What is being asked:
Print the whole listing below exactly as given, pictures excluded.

Available records:
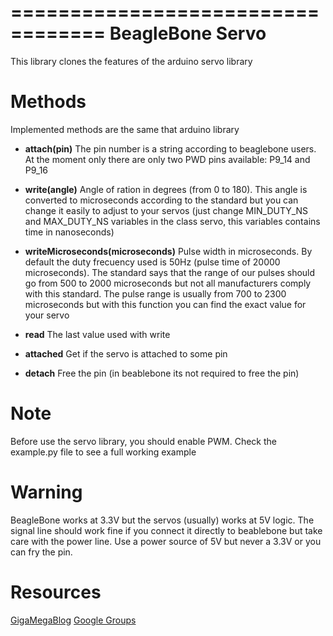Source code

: ==================================
BeagleBone Servo
==================================

This library clones the features of the arduino servo library

Methods
=========
Implemented methods are the same that arduino library

* **attach(pin)**
  The pin number is a string according to beaglebone users. At the moment only there are only two PWD pins available: P9_14 and P9_16

* **write(angle)**
  Angle of ration in degrees (from 0 to 180). This angle is converted to microseconds according to the standard but you can change it easily to
  adjust to your servos (just change MIN_DUTY_NS and MAX_DUTY_NS variables in the class servo, this variables contains time in nanoseconds)

* **writeMicroseconds(microseconds)**
  Pulse width in microseconds. By default the duty frecuency used is 50Hz (pulse time of 20000 microseconds). The standard says that the range
  of our pulses should go from 500 to 2000 microseconds but not all manufacturers comply with this standard. The pulse range is usually from 700 to 2300 microseconds
  but with this function you can find the exact value for your servo

* **read**
  The last value used with write

* **attached**
  Get if the servo is attached to some pin

* **detach**
  Free the pin (in beablebone its not required to free the pin)
  

Note
===========
Before use the servo library, you should enable PWM. Check the example.py file to see a full working example

Warning
===========
BeagleBone works at 3.3V but the servos (usually) works at 5V logic. The signal line should work fine if you connect it directly to beablebone but take care with the
power line. Use a power source of 5V but never a 3.3V or you can fry the pin.

Resources
=========
[GigaMegaBlog](http://www.gigamegablog.com/2012/03/16/beaglebone-coding-101-buttons-and-pwm/)
[Google Groups](https://groups.google.com/d/msg/beagleboard/alKf67dwMHI/b9W2igN6Lr4J)
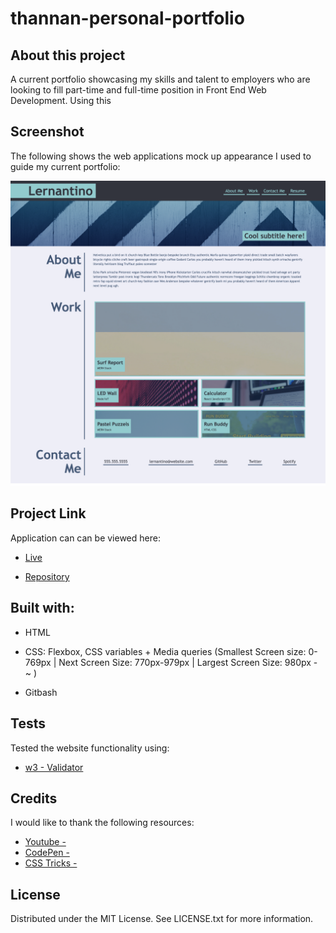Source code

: # thannan-personal-portfolio


## About this project
A current portfolio showcasing my skills and talent to employers who are looking to fill part-time and full-time position in Front End Web Development. Using this 


## Screenshot
The following shows the web applications mock up appearance I used to guide my current portfolio:

![Web screenshot](images/Mockup.png)


## Project Link
Application can can be viewed here: 
* [Live](https://tahminahannan.github.io/thannan-personal-portfolio//)

* [Repository](https://github.com/TahminaHannan/thannan-personal-portfolio)

## Built with:
* HTML
* CSS:
Flexbox, CSS variables + Media queries (Smallest Screen size: 0-769px | Next Screen Size: 770px-979px | Largest Screen Size: 980px - ~ )

* Gitbash

## Tests
Tested the website functionality using:
* [w3 - Validator](https://validator.w3.org/nu/)

## Credits
I would like to thank the following resources:
* [Youtube - ](https://www.youtube.com/watch?v=9zBsdzdE4sM)
* [CodePen - ](https://codepen.io/crbecker1/pen/WNwQMdB)
* [CSS Tricks - ](https://css-tricks.com/snippets/css/media-queries-for-standard-devices/)


## License
Distributed under the MIT License. See LICENSE.txt for more information.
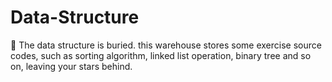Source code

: # Data-Structure
🌱 The data structure is buried. this warehouse stores some exercise source codes, such as sorting algorithm, linked list operation, binary tree and so on, leaving your stars behind.
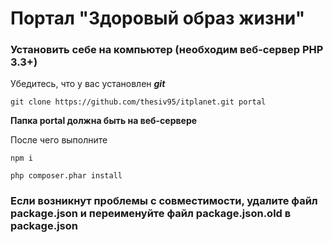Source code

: # Портал "Здоровый образ жизни"

### Установить себе на компьютер (необходим веб-сервер PHP 3.3+)

Убедитесь, что у вас установлен ***git***

`git clone https://github.com/thesiv95/itplanet.git portal`

**Папка portal должна быть на веб-сервере**

После чего выполните

`npm i`

`php composer.phar install`

### Если возникнут проблемы с совместимости, удалите файл package.json и переименуйте файл package.json.old в package.json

Answer to this exercise:
Source code

: ==================================
BeagleBone Servo
==================================

This library clones the features of the arduino servo library

Methods
=========
Implemented methods are the same that arduino library

* **attach(pin)**
  The pin number is a string according to beaglebone users. At the moment only there are only two PWD pins available: P9_14 and P9_16

* **write(angle)**
  Angle of ration in degrees (from 0 to 180). This angle is converted to microseconds according to the standard but you can change it easily to
  adjust to your servos (just change MIN_DUTY_NS and MAX_DUTY_NS variables in the class servo, this variables contains time in nanoseconds)

* **writeMicroseconds(microseconds)**
  Pulse width in microseconds. By default the duty frecuency used is 50Hz (pulse time of 20000 microseconds). The standard says that the range
  of our pulses should go from 500 to 2000 microseconds but not all manufacturers comply with this standard. The pulse range is usually from 700 to 2300 microseconds
  but with this function you can find the exact value for your servo

* **read**
  The last value used with write

* **attached**
  Get if the servo is attached to some pin

* **detach**
  Free the pin (in beablebone its not required to free the pin)
  

Note
===========
Before use the servo library, you should enable PWM. Check the example.py file to see a full working example

Warning
===========
BeagleBone works at 3.3V but the servos (usually) works at 5V logic. The signal line should work fine if you connect it directly to beablebone but take care with the
power line. Use a power source of 5V but never a 3.3V or you can fry the pin.

Resources
=========
[GigaMegaBlog](http://www.gigamegablog.com/2012/03/16/beaglebone-coding-101-buttons-and-pwm/)
[Google Groups](https://groups.google.com/d/msg/beagleboard/alKf67dwMHI/b9W2igN6Lr4J)
Source code

: # thannan-personal-portfolio


## About this project
A current portfolio showcasing my skills and talent to employers who are looking to fill part-time and full-time position in Front End Web Development. Using this 


## Screenshot
The following shows the web applications mock up appearance I used to guide my current portfolio:

![Web screenshot](images/Mockup.png)


## Project Link
Application can can be viewed here: 
* [Live](https://tahminahannan.github.io/thannan-personal-portfolio//)

* [Repository](https://github.com/TahminaHannan/thannan-personal-portfolio)

## Built with:
* HTML
* CSS:
Flexbox, CSS variables + Media queries (Smallest Screen size: 0-769px | Next Screen Size: 770px-979px | Largest Screen Size: 980px - ~ )

* Gitbash

## Tests
Tested the website functionality using:
* [w3 - Validator](https://validator.w3.org/nu/)

## Credits
I would like to thank the following resources:
* [Youtube - ](https://www.youtube.com/watch?v=9zBsdzdE4sM)
* [CodePen - ](https://codepen.io/crbecker1/pen/WNwQMdB)
* [CSS Tricks - ](https://css-tricks.com/snippets/css/media-queries-for-standard-devices/)


## License
Distributed under the MIT License. See LICENSE.txt for more information.
Source code

: # Data-Structure
🌱 The data structure is buried. this warehouse stores some exercise source codes, such as sorting algorithm, linked list operation, binary tree and so on, leaving your stars behind.
Source code

: # Портал "Здоровый образ жизни"

### Установить себе на компьютер (необходим веб-сервер PHP 3.3+)

Убедитесь, что у вас установлен ***git***

`git clone https://github.com/thesiv95/itplanet.git portal`

**Папка portal должна быть на веб-сервере**

После чего выполните

`npm i`

`php composer.phar install`

### Если возникнут проблемы с совместимости, удалите файл package.json и переименуйте файл package.json.old в package.json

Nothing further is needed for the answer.